Marine Lake funding bid is successful

PUBLISHED: 11:00 28 September 2012

Clevedon Marine Lake

Clevedon Marine Lake

Archant

A TOURIST attraction in Clevedon could soon benefit from hundreds of thousands of pounds.

Organisers working on plans to revamp Marine Lake have been given £40,000 from the Heritage Lottery Fund to enable them to bid for more money to improve the facility.

North Somerset Council, the Marine Lake Enthusiasts Society (MARLENS) and the Civic Society will now be putting together a bid for more than £300,000 from the funding body.

Joe Norman, MARLENS chairman said: “It’s tremendously good news. We put a lot of work in to the bid and it’s great that we can now take it forward.

“The main project we hope to do if we get the extra money is to redo the outer wall of the Marine Lake.

“In its initial design, there was a much better set up for maintenance and refilling.

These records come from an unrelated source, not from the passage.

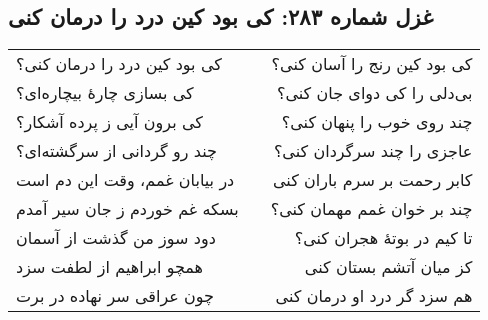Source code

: \begin{center}
\section*{غزل شماره ۲۸۳: کی بود کین درد را درمان کنی}
\label{sec:283}
\begin{longtable}{l p{0.5cm} r}
کی بود کین درد را درمان کنی؟
&&
کی بود کین رنج را آسان کنی؟
\\
کی بسازی چارهٔ بیچاره‌ای؟
&&
بی‌دلی را کی دوای جان کنی؟
\\
کی برون آیی ز پرده آشکار؟
&&
چند روی خوب را پنهان کنی؟
\\
چند رو گردانی از سرگشته‌ای؟
&&
عاجزی را چند سرگردان کنی؟
\\
در بیابان غمم، وقت این دم است
&&
کابر رحمت بر سرم باران کنی
\\
بسکه غم خوردم ز جان سیر آمدم
&&
چند بر خوان غمم مهمان کنی؟
\\
دود سوز من گذشت از آسمان
&&
تا کیم در بوتهٔ هجران کنی؟
\\
همچو ابراهیم از لطفت سزد
&&
کز میان آتشم بستان کنی
\\
چون عراقی سر نهاده در برت
&&
هم سزد گر درد او درمان کنی
\\
\end{longtable}
\end{center}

“It had a pump to refill and lots of sluices to drain. These have got lost over the years.

“It’s now very important to protect the outer wall and stop leakage. We need to create a new wall inside the old wall.

“We also need to put in an extra ramp at one end of the lake for people with wheelchairs and pushchairs.”

The proposals include improving a small bathing pool at one end of the site for younger swimmers, introducing a new launching ramp and refurbishing and updating the facility near the Salthouse Fields.

Mr Norman said: “We now have to put together an organisation which will look after Marine Lake in the future.

“We have to show that we will carry it forward once the basic work has been done.

“If we are successful we hope to get the money in the summer of 2014 to start work in the winter.

“The MARLENS festival showed how enthusiastic everyone is for Marine Lake and how much they value it.”

Marine Lake was built in 1929, but by 2004 it had become derelict. MARLENS was formed to try to bring it back into efficient working order.

Despite both the MARLENS and North Somerset Council carrying out repairs over the years, a leak in the outer wall means water levels keep falling in parts.